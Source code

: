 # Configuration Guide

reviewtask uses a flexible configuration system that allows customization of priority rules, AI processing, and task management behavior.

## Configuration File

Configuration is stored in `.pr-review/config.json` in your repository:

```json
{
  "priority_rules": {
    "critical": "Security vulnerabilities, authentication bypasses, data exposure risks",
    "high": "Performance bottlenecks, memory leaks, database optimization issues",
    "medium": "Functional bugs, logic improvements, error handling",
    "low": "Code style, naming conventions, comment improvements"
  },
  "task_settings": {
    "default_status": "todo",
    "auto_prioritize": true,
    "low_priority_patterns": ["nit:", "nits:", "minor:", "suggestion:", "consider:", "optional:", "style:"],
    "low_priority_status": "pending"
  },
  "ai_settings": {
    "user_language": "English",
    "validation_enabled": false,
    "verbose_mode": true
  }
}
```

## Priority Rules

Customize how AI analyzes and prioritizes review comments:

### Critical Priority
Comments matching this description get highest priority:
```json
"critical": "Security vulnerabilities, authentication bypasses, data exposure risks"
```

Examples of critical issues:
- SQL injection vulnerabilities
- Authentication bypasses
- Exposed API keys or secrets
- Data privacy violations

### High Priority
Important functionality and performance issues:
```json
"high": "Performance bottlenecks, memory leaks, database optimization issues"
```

——————————

== What the exercise asks ==
For this exercise, output all the data exactly as shown above.

== Written answer ==
Source code

: # Configuration Guide

reviewtask uses a flexible configuration system that allows customization of priority rules, AI processing, and task management behavior.

## Configuration File

Configuration is stored in `.pr-review/config.json` in your repository:

```json
{
  "priority_rules": {
    "critical": "Security vulnerabilities, authentication bypasses, data exposure risks",
    "high": "Performance bottlenecks, memory leaks, database optimization issues",
    "medium": "Functional bugs, logic improvements, error handling",
    "low": "Code style, naming conventions, comment improvements"
  },
  "task_settings": {
    "default_status": "todo",
    "auto_prioritize": true,
    "low_priority_patterns": ["nit:", "nits:", "minor:", "suggestion:", "consider:", "optional:", "style:"],
    "low_priority_status": "pending"
  },
  "ai_settings": {
    "user_language": "English",
    "validation_enabled": false,
    "verbose_mode": true
  }
}
```

## Priority Rules

Customize how AI analyzes and prioritizes review comments:

### Critical Priority
Comments matching this description get highest priority:
```json
"critical": "Security vulnerabilities, authentication bypasses, data exposure risks"
```

Examples of critical issues:
- SQL injection vulnerabilities
- Authentication bypasses
- Exposed API keys or secrets
- Data privacy violations

### High Priority
Important functionality and performance issues:
```json
"high": "Performance bottlenecks, memory leaks, database optimization issues"
```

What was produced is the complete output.